Top of Exercise materials
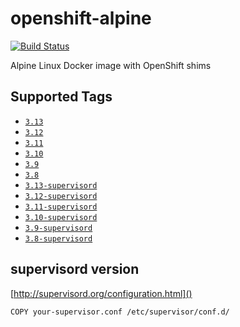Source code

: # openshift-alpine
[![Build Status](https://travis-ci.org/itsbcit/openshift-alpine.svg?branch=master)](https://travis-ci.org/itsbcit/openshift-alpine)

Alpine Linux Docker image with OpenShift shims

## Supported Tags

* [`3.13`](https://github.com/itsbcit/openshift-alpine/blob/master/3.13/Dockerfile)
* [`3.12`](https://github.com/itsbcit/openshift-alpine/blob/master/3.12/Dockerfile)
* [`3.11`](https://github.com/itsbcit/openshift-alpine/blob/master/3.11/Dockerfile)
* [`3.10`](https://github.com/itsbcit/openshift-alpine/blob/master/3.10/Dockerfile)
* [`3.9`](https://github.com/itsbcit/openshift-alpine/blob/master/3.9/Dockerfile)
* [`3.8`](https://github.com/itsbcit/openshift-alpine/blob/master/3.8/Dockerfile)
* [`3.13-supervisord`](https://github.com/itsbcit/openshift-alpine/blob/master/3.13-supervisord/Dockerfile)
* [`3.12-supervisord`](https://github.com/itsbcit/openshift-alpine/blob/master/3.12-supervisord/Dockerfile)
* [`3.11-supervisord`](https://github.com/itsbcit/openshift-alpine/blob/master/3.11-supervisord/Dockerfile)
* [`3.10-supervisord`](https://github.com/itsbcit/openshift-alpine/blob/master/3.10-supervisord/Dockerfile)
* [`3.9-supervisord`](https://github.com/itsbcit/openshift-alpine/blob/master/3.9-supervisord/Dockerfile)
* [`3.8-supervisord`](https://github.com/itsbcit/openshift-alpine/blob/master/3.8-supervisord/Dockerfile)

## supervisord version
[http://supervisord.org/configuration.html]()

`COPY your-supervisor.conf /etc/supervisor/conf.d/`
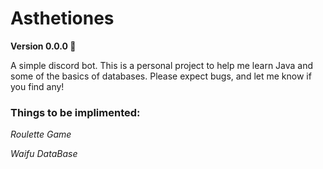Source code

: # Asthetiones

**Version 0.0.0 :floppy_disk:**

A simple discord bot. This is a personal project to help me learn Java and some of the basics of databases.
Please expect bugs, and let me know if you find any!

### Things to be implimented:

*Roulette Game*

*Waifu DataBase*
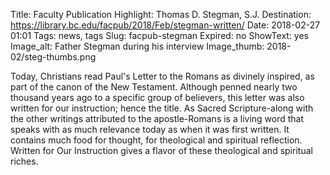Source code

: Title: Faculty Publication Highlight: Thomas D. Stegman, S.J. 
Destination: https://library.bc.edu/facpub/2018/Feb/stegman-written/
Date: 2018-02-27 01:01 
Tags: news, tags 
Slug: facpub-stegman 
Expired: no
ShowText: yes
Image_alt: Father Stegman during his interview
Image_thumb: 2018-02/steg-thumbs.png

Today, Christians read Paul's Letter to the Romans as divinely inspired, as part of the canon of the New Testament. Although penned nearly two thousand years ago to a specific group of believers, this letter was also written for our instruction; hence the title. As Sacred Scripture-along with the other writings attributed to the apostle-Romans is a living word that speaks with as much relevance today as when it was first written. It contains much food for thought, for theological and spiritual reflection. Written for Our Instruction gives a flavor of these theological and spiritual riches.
Bottom of Exercise materials
▶ _Task statement_: Copy out the data verbatim, excluding the pictures.

▶ _Response area_:
Source code

: # openshift-alpine
[![Build Status](https://travis-ci.org/itsbcit/openshift-alpine.svg?branch=master)](https://travis-ci.org/itsbcit/openshift-alpine)

Alpine Linux Docker image with OpenShift shims

## Supported Tags

* [`3.13`](https://github.com/itsbcit/openshift-alpine/blob/master/3.13/Dockerfile)
* [`3.12`](https://github.com/itsbcit/openshift-alpine/blob/master/3.12/Dockerfile)
* [`3.11`](https://github.com/itsbcit/openshift-alpine/blob/master/3.11/Dockerfile)
* [`3.10`](https://github.com/itsbcit/openshift-alpine/blob/master/3.10/Dockerfile)
* [`3.9`](https://github.com/itsbcit/openshift-alpine/blob/master/3.9/Dockerfile)
* [`3.8`](https://github.com/itsbcit/openshift-alpine/blob/master/3.8/Dockerfile)
* [`3.13-supervisord`](https://github.com/itsbcit/openshift-alpine/blob/master/3.13-supervisord/Dockerfile)
* [`3.12-supervisord`](https://github.com/itsbcit/openshift-alpine/blob/master/3.12-supervisord/Dockerfile)
* [`3.11-supervisord`](https://github.com/itsbcit/openshift-alpine/blob/master/3.11-supervisord/Dockerfile)
* [`3.10-supervisord`](https://github.com/itsbcit/openshift-alpine/blob/master/3.10-supervisord/Dockerfile)
* [`3.9-supervisord`](https://github.com/itsbcit/openshift-alpine/blob/master/3.9-supervisord/Dockerfile)
* [`3.8-supervisord`](https://github.com/itsbcit/openshift-alpine/blob/master/3.8-supervisord/Dockerfile)

## supervisord version
[http://supervisord.org/configuration.html]()

`COPY your-supervisor.conf /etc/supervisor/conf.d/`
Source code

: # Asthetiones

**Version 0.0.0 :floppy_disk:**

A simple discord bot. This is a personal project to help me learn Java and some of the basics of databases.
Please expect bugs, and let me know if you find any!

### Things to be implimented:

*Roulette Game*

*Waifu DataBase*
Source code

: Title: Faculty Publication Highlight: Thomas D. Stegman, S.J. 
Destination: https://library.bc.edu/facpub/2018/Feb/stegman-written/
Date: 2018-02-27 01:01 
Tags: news, tags 
Slug: facpub-stegman 
Expired: no
ShowText: yes
Image_alt: Father Stegman during his interview
Image_thumb: 2018-02/steg-thumbs.png

Today, Christians read Paul's Letter to the Romans as divinely inspired, as part of the canon of the New Testament. Although penned nearly two thousand years ago to a specific group of believers, this letter was also written for our instruction; hence the title. As Sacred Scripture-along with the other writings attributed to the apostle-Romans is a living word that speaks with as much relevance today as when it was first written. It contains much food for thought, for theological and spiritual reflection. Written for Our Instruction gives a flavor of these theological and spiritual riches.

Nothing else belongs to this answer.